The problem
You cannot compare markets on raw numbers. A bigger market has a bigger chart. A campaign lifts a brand everywhere at once. Home-grown means one thing in France and another in Ireland.
Lay one market’s raw figures next to another’s and you are comparing rulers, not markets.
It is a commercial problem, not only a statistical one. Without comparable measures, France always looks bigger than Belgium and Germany always looks louder than Portugal. Comparability is what lets you see a behavioural difference instead of a difference in scale.
Four steps to one footing
| Step | What it does |
|---|---|
| Position-weighting | A No.1 song tells us more about a market than its No.50. We weight every chart entry by its rank. |
| Year-on-year | Some quarters always run hotter than others. We compare each quarter with the same quarter a year before, so seasonality is not read as a trend. |
| De-meaning across markets | If a brand rises everywhere at once, that is a campaign, not a country behaving differently. We remove what moved everywhere and keep only what was unique to the market. |
| Unified cultural origin | Home-grown must mean the same thing everywhere. We resolve origin from ISRC, citizenship and genre, one method for all eleven markets. |
De-meaning, worked
The subtlest step is the most important. Suppose a brand is up around forty percent in search in every market at once. Raw, that looks like momentum everywhere. But if it is rising the same amount everywhere, it is one campaign, not eleven local stories.

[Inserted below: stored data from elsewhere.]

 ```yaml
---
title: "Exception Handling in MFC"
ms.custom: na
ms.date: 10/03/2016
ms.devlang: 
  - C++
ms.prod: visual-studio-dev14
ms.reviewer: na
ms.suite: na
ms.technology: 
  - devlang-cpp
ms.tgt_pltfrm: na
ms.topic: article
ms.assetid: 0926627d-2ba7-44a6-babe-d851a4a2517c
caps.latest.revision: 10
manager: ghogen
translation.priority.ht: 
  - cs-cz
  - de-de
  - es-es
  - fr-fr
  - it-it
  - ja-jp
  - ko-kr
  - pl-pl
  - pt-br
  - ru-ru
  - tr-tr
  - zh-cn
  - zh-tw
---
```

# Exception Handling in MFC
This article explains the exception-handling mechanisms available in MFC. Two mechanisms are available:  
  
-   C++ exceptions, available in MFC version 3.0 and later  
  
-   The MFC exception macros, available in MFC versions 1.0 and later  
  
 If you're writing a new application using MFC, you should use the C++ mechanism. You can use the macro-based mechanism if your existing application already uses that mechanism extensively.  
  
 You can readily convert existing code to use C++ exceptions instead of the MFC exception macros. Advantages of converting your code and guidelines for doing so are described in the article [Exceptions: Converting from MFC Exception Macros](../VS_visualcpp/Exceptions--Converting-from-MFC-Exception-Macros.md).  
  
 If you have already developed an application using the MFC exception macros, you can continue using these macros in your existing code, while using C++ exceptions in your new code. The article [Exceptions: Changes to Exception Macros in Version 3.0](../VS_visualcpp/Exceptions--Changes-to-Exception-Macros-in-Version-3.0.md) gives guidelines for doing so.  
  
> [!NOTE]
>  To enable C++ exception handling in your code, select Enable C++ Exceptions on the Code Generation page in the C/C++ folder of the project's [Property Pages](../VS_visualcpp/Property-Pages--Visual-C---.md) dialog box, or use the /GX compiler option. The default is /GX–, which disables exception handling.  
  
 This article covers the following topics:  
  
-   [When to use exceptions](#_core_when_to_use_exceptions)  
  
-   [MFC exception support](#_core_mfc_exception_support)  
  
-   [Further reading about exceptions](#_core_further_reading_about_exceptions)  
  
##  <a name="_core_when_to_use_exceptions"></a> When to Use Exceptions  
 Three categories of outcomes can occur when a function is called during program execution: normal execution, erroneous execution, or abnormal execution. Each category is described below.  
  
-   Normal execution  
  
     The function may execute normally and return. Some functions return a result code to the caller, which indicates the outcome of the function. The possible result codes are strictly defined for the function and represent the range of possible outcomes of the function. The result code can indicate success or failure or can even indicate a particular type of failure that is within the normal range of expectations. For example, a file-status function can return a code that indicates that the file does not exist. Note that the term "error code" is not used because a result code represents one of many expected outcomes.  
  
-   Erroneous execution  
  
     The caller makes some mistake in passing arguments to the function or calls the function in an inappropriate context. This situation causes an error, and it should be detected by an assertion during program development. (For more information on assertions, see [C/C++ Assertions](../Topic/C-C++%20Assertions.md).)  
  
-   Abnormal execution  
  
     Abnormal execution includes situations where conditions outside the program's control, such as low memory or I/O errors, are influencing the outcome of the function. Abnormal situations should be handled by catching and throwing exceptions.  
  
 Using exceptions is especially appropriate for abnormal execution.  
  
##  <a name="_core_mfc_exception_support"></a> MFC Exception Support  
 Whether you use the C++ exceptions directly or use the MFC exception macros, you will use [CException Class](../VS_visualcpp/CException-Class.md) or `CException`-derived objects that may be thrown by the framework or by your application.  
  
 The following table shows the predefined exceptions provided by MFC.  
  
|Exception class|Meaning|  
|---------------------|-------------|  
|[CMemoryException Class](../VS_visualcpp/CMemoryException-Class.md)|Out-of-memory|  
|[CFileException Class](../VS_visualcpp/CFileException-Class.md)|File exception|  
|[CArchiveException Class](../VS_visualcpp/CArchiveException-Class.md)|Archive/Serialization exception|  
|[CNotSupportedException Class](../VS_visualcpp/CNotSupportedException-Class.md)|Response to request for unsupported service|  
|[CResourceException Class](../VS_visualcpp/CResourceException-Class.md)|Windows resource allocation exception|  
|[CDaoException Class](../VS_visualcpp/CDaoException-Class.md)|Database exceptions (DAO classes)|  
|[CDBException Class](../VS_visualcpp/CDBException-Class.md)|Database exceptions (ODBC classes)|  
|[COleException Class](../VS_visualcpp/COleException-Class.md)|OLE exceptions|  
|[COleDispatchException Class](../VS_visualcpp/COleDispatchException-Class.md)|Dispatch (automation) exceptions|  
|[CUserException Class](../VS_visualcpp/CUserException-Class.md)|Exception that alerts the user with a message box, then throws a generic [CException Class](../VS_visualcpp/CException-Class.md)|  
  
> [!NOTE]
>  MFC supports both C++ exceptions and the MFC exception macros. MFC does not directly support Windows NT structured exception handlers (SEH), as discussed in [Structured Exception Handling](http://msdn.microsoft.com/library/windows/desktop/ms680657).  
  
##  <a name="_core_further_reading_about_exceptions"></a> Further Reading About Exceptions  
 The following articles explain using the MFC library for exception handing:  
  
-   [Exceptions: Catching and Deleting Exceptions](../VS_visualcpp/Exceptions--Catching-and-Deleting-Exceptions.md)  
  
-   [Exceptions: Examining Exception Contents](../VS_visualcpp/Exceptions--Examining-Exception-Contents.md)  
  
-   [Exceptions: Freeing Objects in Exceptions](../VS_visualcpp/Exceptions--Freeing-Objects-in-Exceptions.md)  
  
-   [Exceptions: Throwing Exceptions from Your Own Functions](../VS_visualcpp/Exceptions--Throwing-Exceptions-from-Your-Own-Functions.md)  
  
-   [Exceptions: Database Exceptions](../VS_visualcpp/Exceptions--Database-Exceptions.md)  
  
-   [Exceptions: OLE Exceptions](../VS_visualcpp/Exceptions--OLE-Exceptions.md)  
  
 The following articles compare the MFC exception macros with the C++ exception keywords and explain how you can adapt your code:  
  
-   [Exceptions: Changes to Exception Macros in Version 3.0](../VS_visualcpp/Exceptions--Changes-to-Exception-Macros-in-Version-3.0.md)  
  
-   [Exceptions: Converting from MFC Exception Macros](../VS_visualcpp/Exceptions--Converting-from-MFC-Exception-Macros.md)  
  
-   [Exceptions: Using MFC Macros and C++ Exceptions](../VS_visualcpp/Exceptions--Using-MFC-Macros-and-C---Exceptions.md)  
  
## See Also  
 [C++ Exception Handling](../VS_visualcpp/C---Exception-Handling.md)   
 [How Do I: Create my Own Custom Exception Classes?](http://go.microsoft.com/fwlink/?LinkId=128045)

| Market | Raw move | After de-meaning |
|---|---|---|
| Germany | +40 | +1 |
| France | +39 | 0 |
| Spain | +41 | +2 |
| Italy | +38 | −1 |
The Europe-wide average is about +39. Strip it out and the residual is almost nothing: no market is doing anything distinctive. The raw forty was the campaign. The de-meaned figure is the truth.
Subtract what is moving everywhere, and what remains is the market.
Why it is worth the trouble
One comparable measure is what makes everything else possible. The cross-market control room, the Four Europes, the two-year reconstruction: none of it works if a number in one market does not mean the same as a number in another.
Without one ruler you have eleven reports. With it you have one continent, read side by side.
Where we are honest
Every normalisation is a choice. Different choices produce different numbers. That is why we publish ours, and why every figure names its public source and date. The ruler is open to inspection, which is the only way a comparison earns trust.
Method and sources
| Behaviour | Source |
|---|---|
| Mood | Spotify chart audio |
| Search and intent | Google Trends |
| Attention | Wikipedia |
| News tone | GDELT |
| Macro | Eurostat |
A read, not a forecast. The method is comparable across markets and quarters by design, which is the whole point of building one ruler.